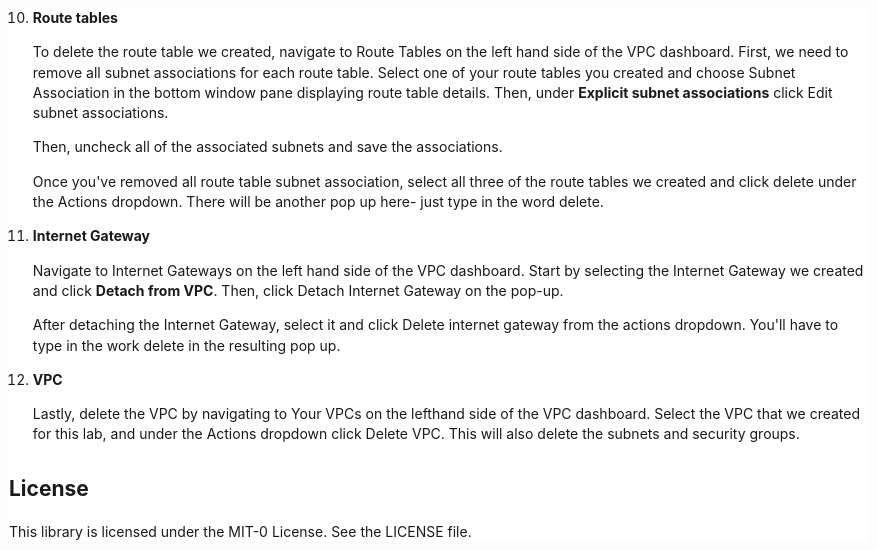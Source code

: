 10. **Route tables**

    To delete the route table we created, navigate to Route Tables on the left hand side of the VPC dashboard. First, we need to remove all subnet associations for each route table. Select one of your route tables you created and choose Subnet Association in the bottom window pane displaying route table details. Then, under **Explicit subnet associations** click Edit subnet associations.

    Then, uncheck all of the associated subnets and save the associations.

    Once you've removed all route table subnet association, select all three of the route tables we created and click delete under the Actions dropdown. There will be another pop up here- just type in the word delete.

11. **Internet Gateway**

    Navigate to Internet Gateways on the left hand side of the VPC dashboard. Start by selecting the Internet Gateway we created and click **Detach from VPC**. Then, click Detach Internet Gateway on the pop-up.

    After detaching the Internet Gateway, select it and click Delete internet gateway from the actions dropdown. You'll have to type in the work delete in the resulting pop up.

12. **VPC**

    Lastly, delete the VPC by navigating to Your VPCs on the lefthand side of the VPC dashboard. Select the VPC that we created for this lab, and under the Actions dropdown click Delete VPC. This will also delete the subnets and security groups.

## License

This library is licensed under the MIT-0 License. See the LICENSE file.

What you are asked to do: The output consists solely of the lines from the line that contains "After detaching the" through the final line of the data.

Finished exercise:
    After detaching the Internet Gateway, select it and click Delete internet gateway from the actions dropdown. You'll have to type in the work delete in the resulting pop up.

12. **VPC**

    Lastly, delete the VPC by navigating to Your VPCs on the lefthand side of the VPC dashboard. Select the VPC that we created for this lab, and under the Actions dropdown click Delete VPC. This will also delete the subnets and security groups.

## License

This library is licensed under the MIT-0 License. See the LICENSE file.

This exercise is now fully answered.